First you write a generic interface, a “Management Bean”:

package features
trait FeatureConfiguratorMBean {
  def getFeatureLevel: String
  def setFeatureLevel(name: String): Unit
}

Then you write an implementation which registers this component to the JMX registry and allows its methods to be called remotely:

package features
class FeatureConfigurator() extends FeatureConfiguratorMBean {
  val platformMBeanServer = ManagementFactory.getPlatformMBeanServer
  val objectName = new ObjectName("app:type=FeatureConfigurator")
  platformMBeanServer.registerMBean(this, objectName)
  def stop(): Unit = {
    platformMBeanServer.unregisterMBean(objectName)
  }
  def getFeatureLevel: String = ???
  def setFeatureLevel(name: String): Unit = ???
}

And now when your app runs, you open up Java Mission Control (jmc in UNIX shell), connect to the app, and then you can change values immediately (it'd call setFeatureLevel method upon pressing Return):

Of course in production you might want to have something easier to use, in which case I used Java 8's JavaScript interpreter jjs to connect to a remote running process and change the value of configuration via a Shell script.

Now the business had the certainty that instead of being stuck with incorrect behaviour they'll get a lesser version which gives the expected behaviour.
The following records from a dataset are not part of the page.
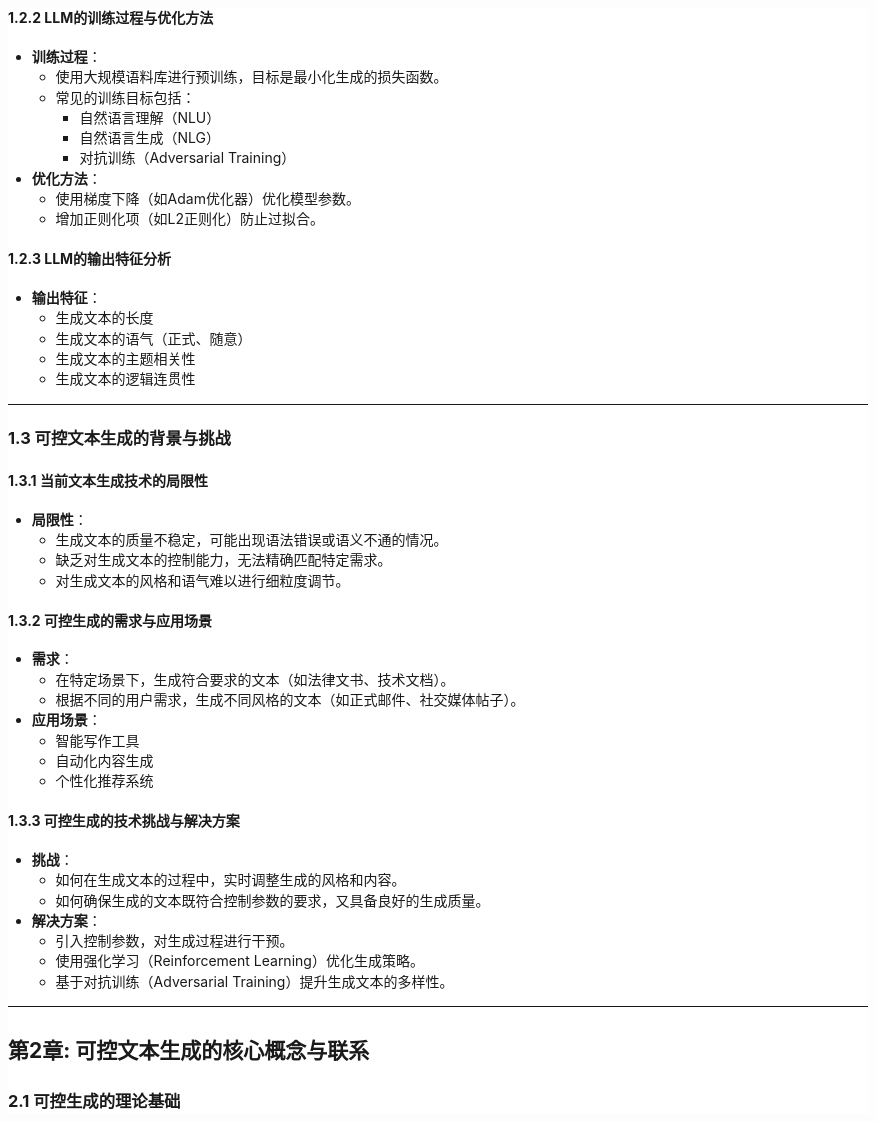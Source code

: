 #### 1.2.2 LLM的训练过程与优化方法
- **训练过程**：
  - 使用大规模语料库进行预训练，目标是最小化生成的损失函数。
  - 常见的训练目标包括：
    - 自然语言理解（NLU）
    - 自然语言生成（NLG）
    - 对抗训练（Adversarial Training）
- **优化方法**：
  - 使用梯度下降（如Adam优化器）优化模型参数。
  - 增加正则化项（如L2正则化）防止过拟合。

#### 1.2.3 LLM的输出特征分析
- **输出特征**：
  - 生成文本的长度
  - 生成文本的语气（正式、随意）
  - 生成文本的主题相关性
  - 生成文本的逻辑连贯性

---

### 1.3 可控文本生成的背景与挑战

#### 1.3.1 当前文本生成技术的局限性
- **局限性**：
  - 生成文本的质量不稳定，可能出现语法错误或语义不通的情况。
  - 缺乏对生成文本的控制能力，无法精确匹配特定需求。
  - 对生成文本的风格和语气难以进行细粒度调节。

#### 1.3.2 可控生成的需求与应用场景
- **需求**：
  - 在特定场景下，生成符合要求的文本（如法律文书、技术文档）。
  - 根据不同的用户需求，生成不同风格的文本（如正式邮件、社交媒体帖子）。
- **应用场景**：
  - 智能写作工具
  - 自动化内容生成
  - 个性化推荐系统

#### 1.3.3 可控生成的技术挑战与解决方案
- **挑战**：
  - 如何在生成文本的过程中，实时调整生成的风格和内容。
  - 如何确保生成的文本既符合控制参数的要求，又具备良好的生成质量。
- **解决方案**：
  - 引入控制参数，对生成过程进行干预。
  - 使用强化学习（Reinforcement Learning）优化生成策略。
  - 基于对抗训练（Adversarial Training）提升生成文本的多样性。

---

## 第2章: 可控文本生成的核心概念与联系

### 2.1 可控生成的理论基础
Final implementation, ‘ComplexFeature’:

class ComplexFeature(serviceA: ServiceA, serviceB: ServiceB,
                     advancedFeature: AdvancedFeature) 
  extends Feature {
    def execute(inputXml: Elem): Future[Result] = {
      Future(ComplexFeature.process(serviceA, serviceB))
        .recoverWith {
          case NonFatal(e) => advancedFeature.execute(inputXml)
        }
    }
}
object ComplexFeature {
  def process(serviceA: ServiceA, serviceB: ServiceB):
    Future[Result] = ???
}

This was the most complicated by far, and the business wanted to do an A-B type of roll out of the feature into several production environments. Run on the first environment for a few weeks, then run it on the second, then the third, and then we're done with the fourth. Should anything go wrong, we resort to the lesser versions and change the level at runtime. Easy & convenient.
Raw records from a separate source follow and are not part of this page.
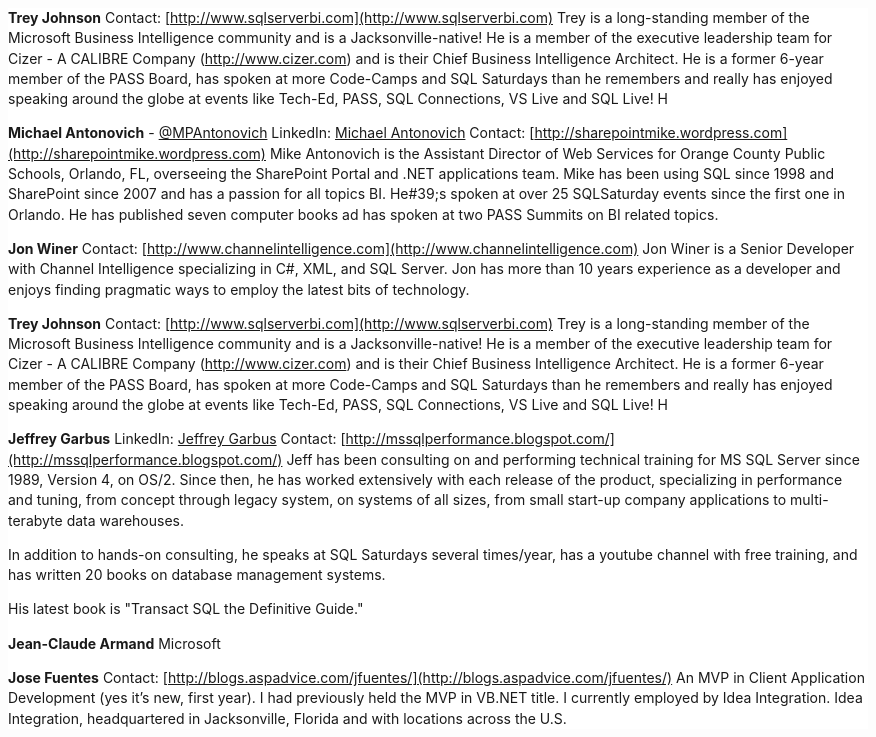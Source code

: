 **Trey Johnson** 
Contact: [http://www.sqlserverbi.com](http://www.sqlserverbi.com)
Trey is a long-standing member of the Microsoft Business Intelligence community and is a Jacksonville-native! He is a member of the executive leadership team for Cizer - A CALIBRE Company (http://www.cizer.com) and is their Chief Business Intelligence Architect.  He is a former 6-year member of the PASS Board, has spoken at more Code-Camps and SQL Saturdays than he remembers and really has enjoyed speaking around the globe at events like Tech-Ed, PASS, SQL Connections, VS Live and SQL Live!    H
 
**Michael Antonovich**  - [@MPAntonovich](https://www.twitter.com/@MPAntonovich)
LinkedIn: [Michael Antonovich](https://www.linkedin.com/in/michaelpantonovich?)
Contact: [http://sharepointmike.wordpress.com](http://sharepointmike.wordpress.com)
Mike Antonovich is the Assistant Director of Web Services for Orange County Public Schools, Orlando, FL, overseeing the SharePoint Portal and .NET applications team.  Mike has been using SQL since 1998 and SharePoint since 2007 and has a passion for all topics BI. He#39;s spoken at over 25 SQLSaturday events since the first one in Orlando. He has published seven computer books ad has spoken at two PASS Summits on BI related topics.
 
**Jon Winer** 
Contact: [http://www.channelintelligence.com](http://www.channelintelligence.com)
Jon Winer is a Senior Developer with Channel Intelligence specializing in C#, XML, and SQL Server. Jon has more than 10 years experience as a developer and enjoys finding pragmatic ways to employ the latest bits of technology.
 
**Trey Johnson** 
Contact: [http://www.sqlserverbi.com](http://www.sqlserverbi.com)
Trey is a long-standing member of the Microsoft Business Intelligence community and is a Jacksonville-native! He is a member of the executive leadership team for Cizer - A CALIBRE Company (http://www.cizer.com) and is their Chief Business Intelligence Architect.  He is a former 6-year member of the PASS Board, has spoken at more Code-Camps and SQL Saturdays than he remembers and really has enjoyed speaking around the globe at events like Tech-Ed, PASS, SQL Connections, VS Live and SQL Live!    H
 
**Jeffrey Garbus** 
LinkedIn: [Jeffrey Garbus](https://www.linkedin.com/profile/view?id=176471amp;trk=nav_responsive_tab_profile)
Contact: [http://mssqlperformance.blogspot.com/](http://mssqlperformance.blogspot.com/)
Jeff has been consulting on and performing technical training for MS SQL Server since 1989, Version 4, on OS/2. Since then, he has worked extensively with each release of the product, specializing in performance and tuning, from concept through legacy system, on systems of all sizes, from small start-up company applications to multi-terabyte data warehouses.

In addition to hands-on consulting, he speaks at SQL Saturdays several times/year, has a youtube channel with free training, and has written 20 books on database management systems.

His latest book is "Transact SQL the Definitive Guide."
 
**Jean-Claude Armand** 
Microsoft
 
**Jose Fuentes** 
Contact: [http://blogs.aspadvice.com/jfuentes/](http://blogs.aspadvice.com/jfuentes/)
An MVP in Client Application Development (yes it’s new, first year). I had previously held the MVP in VB.NET title. I currently employed by Idea Integration. Idea Integration, headquartered in Jacksonville, Florida and with locations across the U.S.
This approach was successful. Ops loved it. PO loved it.

If feature C started producing incorrect results, it would fall back to B.
If feature B started producing incorrect results, it would fall back to A.
Ops were able to switch between these levels at runtime.
Ops were able to deploy the same code to different production environments and A/B test the changes.
Ops and Test were able to deploy the same code to production, staging and test environments and verify the behaviour of every single feature.
Ops were able to monitor behaviour and the rates of fall back on DataDog.

Something now is almost always better than nothing now.
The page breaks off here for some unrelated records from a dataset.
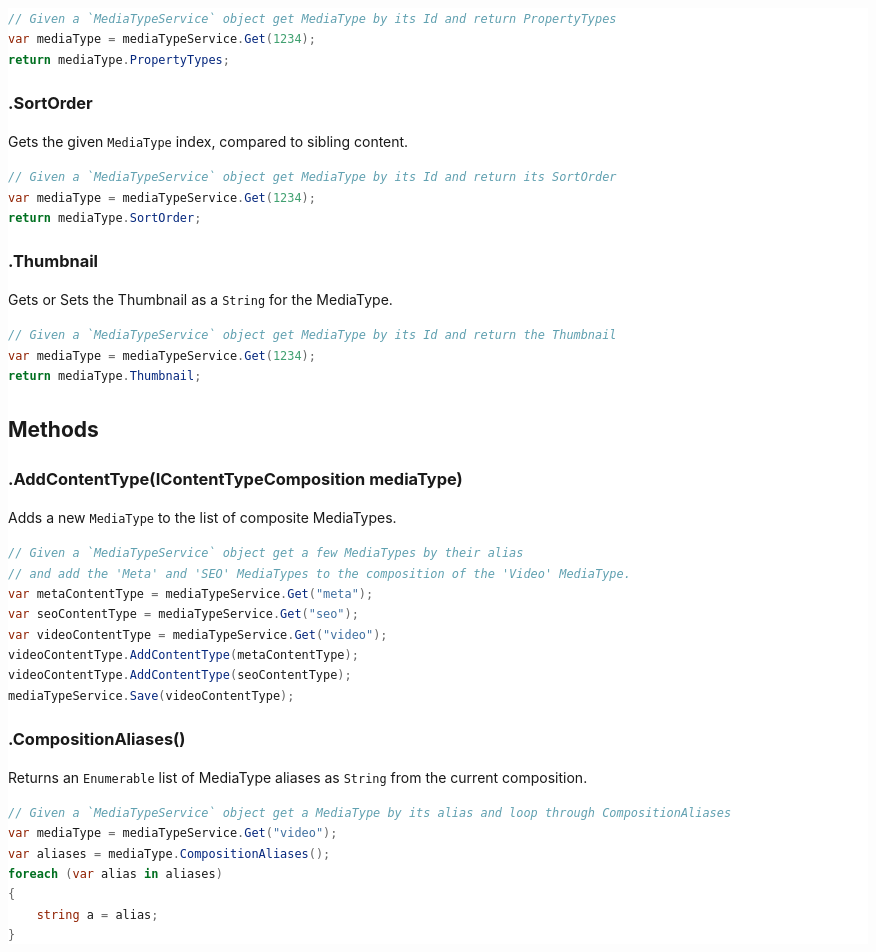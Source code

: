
 ```csharp
// Given a `MediaTypeService` object get MediaType by its Id and return PropertyTypes
var mediaType = mediaTypeService.Get(1234);
return mediaType.PropertyTypes;
```

### .SortOrder

Gets the given `MediaType` index, compared to sibling content.

```csharp
// Given a `MediaTypeService` object get MediaType by its Id and return its SortOrder
var mediaType = mediaTypeService.Get(1234);
return mediaType.SortOrder;
```

### .Thumbnail

Gets or Sets the Thumbnail as a `String` for the MediaType.

```csharp
// Given a `MediaTypeService` object get MediaType by its Id and return the Thumbnail
var mediaType = mediaTypeService.Get(1234);
return mediaType.Thumbnail;
```

## Methods

### .AddContentType(IContentTypeComposition mediaType)

Adds a new `MediaType` to the list of composite MediaTypes.

```csharp
// Given a `MediaTypeService` object get a few MediaTypes by their alias
// and add the 'Meta' and 'SEO' MediaTypes to the composition of the 'Video' MediaType.
var metaContentType = mediaTypeService.Get("meta");
var seoContentType = mediaTypeService.Get("seo");
var videoContentType = mediaTypeService.Get("video");
videoContentType.AddContentType(metaContentType);
videoContentType.AddContentType(seoContentType);
mediaTypeService.Save(videoContentType);
```

### .CompositionAliases()

Returns an `Enumerable` list of MediaType aliases as `String` from the current composition.

```csharp
// Given a `MediaTypeService` object get a MediaType by its alias and loop through CompositionAliases
var mediaType = mediaTypeService.Get("video");
var aliases = mediaType.CompositionAliases();
foreach (var alias in aliases)
{
    string a = alias;
}
```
But everything now is better than something now, so choose Scala & JDK 8, it has it all.

Connect up with me on Twitter.

—

Update, 4 Nov 2016: A reader gave a very good question:

So what are the downsides and upsides compared to, say, database switches?

My answer:

No downsides compared to database switches, only upsides. The thing you want to work out is how to execute this trigger since your service is remote.

1. Java Mission Control via SSH tunnelling. You'll need to specify extra Java properties to allow that.
2. A custom script to make the call from the server itself. This is the approach I took in the article. Tooling takes a bit of time to build.
3. Launch something like Hawtio on the server: http://hawt.io/ This is a very nice simple approach but you'll need to secure access control to it. Needs Jolokia: https://jolokia.org/
4. Use https://jolokia.org/ with your own administrative panel via REST. Where you want to abstract the low level details.

Choose #1 if your developers have access to production machines and know what they're doing (small team, few apps).
Choose #2 if you DevOps and Dev are in close communication but Dev don't have access to production.
Choose #3 if you have more applications running on the machine, maybe even several instances of the same app.
Choose #4 if you are delivering to a customer who has their own Ops team and need special reliable control of your stuff.
I think this will warrant a further article.
Databases shouldn't really be used for configuration or management. But of course not all platforms support management facilities.